La dame a détruit la maison des loas … 

Les  loas  sont fâchés. 

C’est moi Linglessou Bassin-sang. 

Vous direz à Clercine 

Qu’elle paiera cher cette insolence… 

Les  « mystères »  n’ont plus de toit…

Les « mystères » sont jetés dans la savane

Comme des animaux sans pâturage.

Les « mystères » sont traités

Comme des bêtes sauvages.

C’est moi Linglessou Bassin-sang.

Les « mystères » n’ont plus de refuge 

Pour se reposer…

Ho! Ho! Ho!

Ils sont en colère… »

C’est moi Linglessou,

L’ «esprit » dangereux 

Qui mange la chair,

Et qui boit le sang

Des vivants effrontés!

C’est moi Linglessou Bassin-sang.

Je n’ai pas peur

Des vents, du feu et des eaux.

    Clercine voulait se soustraire du fatum qui avait voilé marraine Cira. Cette journée-là, les marines de Woodrow Wilson étaient arrivés au village sans sonner les cloches. Ces rustauds du Nord, engendrés par le serpent « Apophis », n’avaient manifesté aucun élan d’apitoiement, aucun soupçon d’aperception, aucun sentiment de compassion, aucune manifestation de miséricorde à l’égard des enfants, des vieillards, des adultes et des animaux domestiques présents sur le théâtre de la tragédie, dirait-on, de Virgile ou  de Jean Racine, laquelle tragédie, à cette époque-là, s’apparentait à la dékoulakisation de la Russie stalinienne. Seulement, dans ce cas-ci, les victimes de l’hécatombe ne vivaient pas, comme les koulaks, dans un environnement de fastuosité. N’étaient-ce pas les mêmes envahisseurs tortionnaires qui allaient assombrir des années plus tard le ciel nippon avec l’engin meurtrier du physicien américain Jules Robert Oppenheimer? Un acte haineux de destruction des vies et des biens jamais égalé jusqu’à présent dans l’histoire réelle de l’humanité. Et qui dépasse même la terreur ensanglantée littéralisée par Serguei Mikhaïlovitch Eisenstein dans le film « La Grève ».  

     Les bouchers, pareils aux barbares d’Attila le Hun, arrosèrent les cases de kérosène et ils y mirent le feu en ricanant comme le Diable de Victor Hugo dans « La Fin de Satan », œuvre posthume publiée en 1886. Les gentes persécutées, tyrannisées, qui tentaient de sortir des maisonnettes incendiées, napalmisées, carbonisées, entraînant avec eux des gosses paniqués, recevaient une décharge de fusils mitrailleurs dans toutes les parties de leur corps.
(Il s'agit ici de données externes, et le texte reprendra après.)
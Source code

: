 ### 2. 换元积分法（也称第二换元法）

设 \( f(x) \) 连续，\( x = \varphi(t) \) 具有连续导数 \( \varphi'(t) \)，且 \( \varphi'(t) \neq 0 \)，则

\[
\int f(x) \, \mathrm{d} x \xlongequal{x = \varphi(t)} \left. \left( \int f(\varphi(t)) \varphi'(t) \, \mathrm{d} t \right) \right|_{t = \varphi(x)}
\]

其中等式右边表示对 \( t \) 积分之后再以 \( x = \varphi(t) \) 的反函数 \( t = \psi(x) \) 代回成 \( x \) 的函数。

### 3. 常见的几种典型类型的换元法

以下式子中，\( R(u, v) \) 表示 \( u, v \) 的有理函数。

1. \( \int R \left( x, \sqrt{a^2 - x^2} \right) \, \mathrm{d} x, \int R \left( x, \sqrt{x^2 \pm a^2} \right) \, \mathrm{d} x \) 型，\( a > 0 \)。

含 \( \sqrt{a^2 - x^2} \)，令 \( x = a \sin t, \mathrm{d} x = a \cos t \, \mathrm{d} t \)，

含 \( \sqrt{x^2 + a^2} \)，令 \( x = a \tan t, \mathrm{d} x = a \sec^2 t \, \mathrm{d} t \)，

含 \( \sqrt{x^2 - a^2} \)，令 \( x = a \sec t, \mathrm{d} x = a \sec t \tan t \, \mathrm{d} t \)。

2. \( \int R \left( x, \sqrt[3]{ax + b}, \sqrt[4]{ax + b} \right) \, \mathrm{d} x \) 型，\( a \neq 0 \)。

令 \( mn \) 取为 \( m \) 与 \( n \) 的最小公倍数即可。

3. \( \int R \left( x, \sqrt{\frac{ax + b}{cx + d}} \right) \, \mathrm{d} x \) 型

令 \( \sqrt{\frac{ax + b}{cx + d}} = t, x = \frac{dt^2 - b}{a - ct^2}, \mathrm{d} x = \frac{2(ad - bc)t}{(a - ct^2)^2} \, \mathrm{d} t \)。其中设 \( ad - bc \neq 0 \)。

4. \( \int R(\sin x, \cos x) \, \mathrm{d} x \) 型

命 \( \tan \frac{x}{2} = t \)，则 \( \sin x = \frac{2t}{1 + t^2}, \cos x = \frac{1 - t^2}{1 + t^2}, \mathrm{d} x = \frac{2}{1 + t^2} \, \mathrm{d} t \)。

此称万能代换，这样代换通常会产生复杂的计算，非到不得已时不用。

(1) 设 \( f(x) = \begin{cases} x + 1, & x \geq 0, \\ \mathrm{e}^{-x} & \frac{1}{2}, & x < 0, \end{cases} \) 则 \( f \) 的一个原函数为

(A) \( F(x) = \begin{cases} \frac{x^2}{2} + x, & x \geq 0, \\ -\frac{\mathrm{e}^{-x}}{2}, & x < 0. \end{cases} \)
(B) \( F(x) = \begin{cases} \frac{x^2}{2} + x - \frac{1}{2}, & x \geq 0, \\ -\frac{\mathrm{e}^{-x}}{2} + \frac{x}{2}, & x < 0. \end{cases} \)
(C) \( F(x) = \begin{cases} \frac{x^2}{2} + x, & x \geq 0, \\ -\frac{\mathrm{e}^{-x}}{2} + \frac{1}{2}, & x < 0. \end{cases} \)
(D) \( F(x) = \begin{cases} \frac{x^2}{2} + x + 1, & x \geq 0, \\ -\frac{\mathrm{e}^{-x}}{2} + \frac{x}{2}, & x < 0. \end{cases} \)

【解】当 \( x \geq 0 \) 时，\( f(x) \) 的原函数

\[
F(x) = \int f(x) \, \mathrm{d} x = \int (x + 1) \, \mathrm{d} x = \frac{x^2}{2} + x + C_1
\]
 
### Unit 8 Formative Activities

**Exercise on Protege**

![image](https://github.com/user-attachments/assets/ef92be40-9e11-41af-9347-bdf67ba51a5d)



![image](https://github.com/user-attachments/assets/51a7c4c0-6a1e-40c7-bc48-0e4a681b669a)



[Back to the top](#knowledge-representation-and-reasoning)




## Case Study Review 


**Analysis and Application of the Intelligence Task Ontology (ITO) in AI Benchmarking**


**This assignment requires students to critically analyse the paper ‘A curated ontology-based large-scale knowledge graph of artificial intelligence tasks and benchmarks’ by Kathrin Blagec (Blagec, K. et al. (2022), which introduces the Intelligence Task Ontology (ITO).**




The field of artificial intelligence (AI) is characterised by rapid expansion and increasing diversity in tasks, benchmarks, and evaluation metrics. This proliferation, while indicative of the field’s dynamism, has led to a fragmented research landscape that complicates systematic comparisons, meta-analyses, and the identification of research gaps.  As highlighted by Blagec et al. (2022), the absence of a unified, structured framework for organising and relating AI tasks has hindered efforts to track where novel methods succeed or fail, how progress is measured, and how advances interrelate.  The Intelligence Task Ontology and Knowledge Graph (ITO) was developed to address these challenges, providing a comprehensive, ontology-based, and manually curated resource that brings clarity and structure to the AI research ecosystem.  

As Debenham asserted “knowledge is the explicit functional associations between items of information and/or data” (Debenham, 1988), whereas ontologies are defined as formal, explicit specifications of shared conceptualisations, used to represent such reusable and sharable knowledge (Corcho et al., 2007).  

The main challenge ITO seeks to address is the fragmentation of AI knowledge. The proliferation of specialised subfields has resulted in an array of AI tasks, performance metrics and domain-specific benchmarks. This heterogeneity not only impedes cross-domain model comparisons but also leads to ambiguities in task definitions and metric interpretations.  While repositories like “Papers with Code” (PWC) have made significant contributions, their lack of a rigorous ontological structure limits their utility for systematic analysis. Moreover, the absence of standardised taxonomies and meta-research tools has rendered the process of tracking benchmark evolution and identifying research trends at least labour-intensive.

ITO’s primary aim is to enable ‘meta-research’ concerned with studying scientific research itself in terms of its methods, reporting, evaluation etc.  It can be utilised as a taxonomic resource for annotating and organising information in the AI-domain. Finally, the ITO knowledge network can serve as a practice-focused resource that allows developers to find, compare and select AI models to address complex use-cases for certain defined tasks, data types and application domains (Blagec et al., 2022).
La lueur de la braise illumina toute la vallée, et les flammes s’élargirent sur des kilomètres à la ronde. Aucun survivant cette journée-là parmi les prosélytes, les séides et les grands initiés de l’Habitation la Rosée! Le gorille casqué et botté qui semblait être le chef des haschischins hurlait sans arrêt en anglais: 

    «– Burn it all! Kill them all! They will learn what superstition is, these niggas! (Brûlez tout! Tuez-les tous! On va leur apprendre la superstition à ces salauds de nègres!) »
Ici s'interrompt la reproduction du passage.